§ Data to examine:
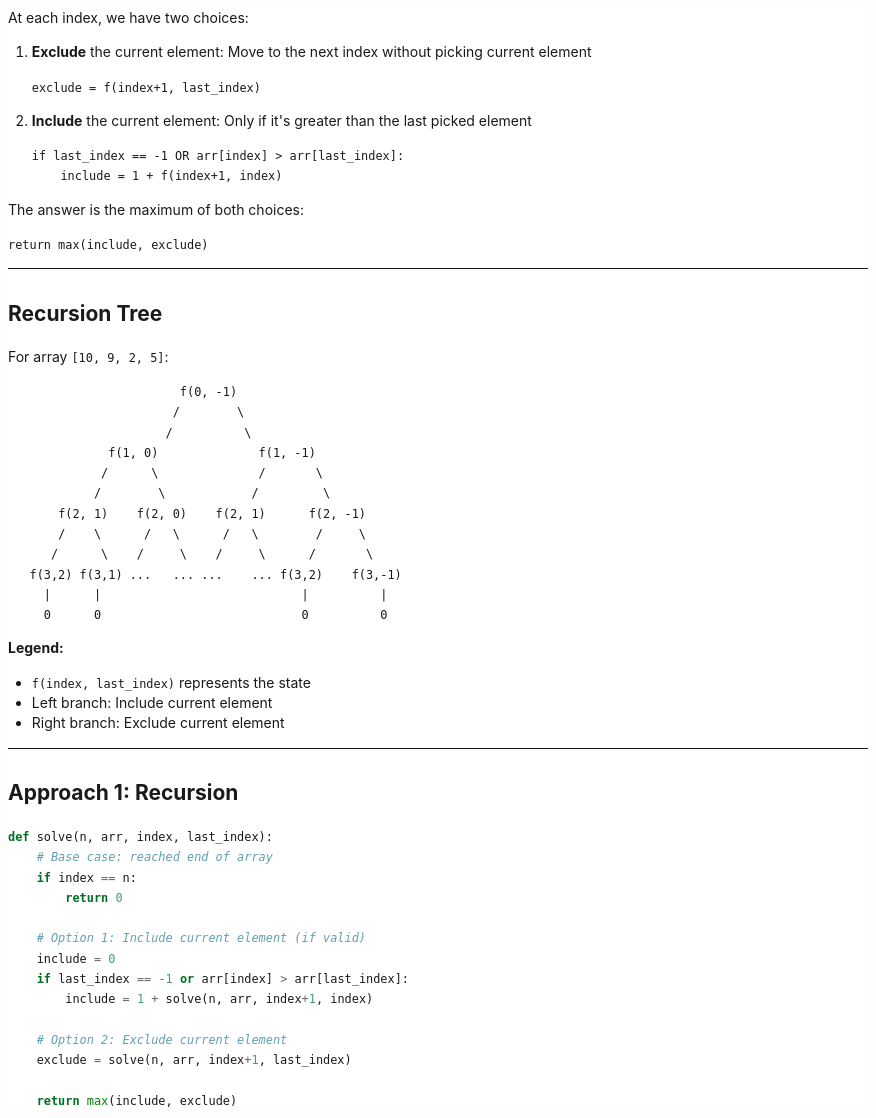 At each index, we have two choices:

1. **Exclude** the current element: Move to the next index without picking current element
   ```
   exclude = f(index+1, last_index)
   ```

2. **Include** the current element: Only if it's greater than the last picked element
   ```
   if last_index == -1 OR arr[index] > arr[last_index]:
       include = 1 + f(index+1, index)
   ```

The answer is the maximum of both choices:
```
return max(include, exclude)
```

---

## Recursion Tree

For array `[10, 9, 2, 5]`:

```
                        f(0, -1)
                       /        \
                      /          \
              f(1, 0)              f(1, -1)
             /      \              /       \
            /        \            /         \
       f(2, 1)    f(2, 0)    f(2, 1)      f(2, -1)
       /    \      /   \      /   \        /     \
      /      \    /     \    /     \      /       \
   f(3,2) f(3,1) ...   ... ...    ... f(3,2)    f(3,-1)
     |      |                            |          |
     0      0                            0          0
```

**Legend:**
- `f(index, last_index)` represents the state
- Left branch: Include current element
- Right branch: Exclude current element

---

## Approach 1: Recursion

```python
def solve(n, arr, index, last_index):
    # Base case: reached end of array
    if index == n:
        return 0
    
    # Option 1: Include current element (if valid)
    include = 0
    if last_index == -1 or arr[index] > arr[last_index]:
        include = 1 + solve(n, arr, index+1, index)
    
    # Option 2: Exclude current element
    exclude = solve(n, arr, index+1, last_index)
    
    return max(include, exclude)
```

§ Your assignment:
From the entries above, list each line with "solve" in it.

§ Output below:
def solve(n, arr, index, last_index):
        include = 1 + solve(n, arr, index+1, index)
    exclude = solve(n, arr, index+1, last_index)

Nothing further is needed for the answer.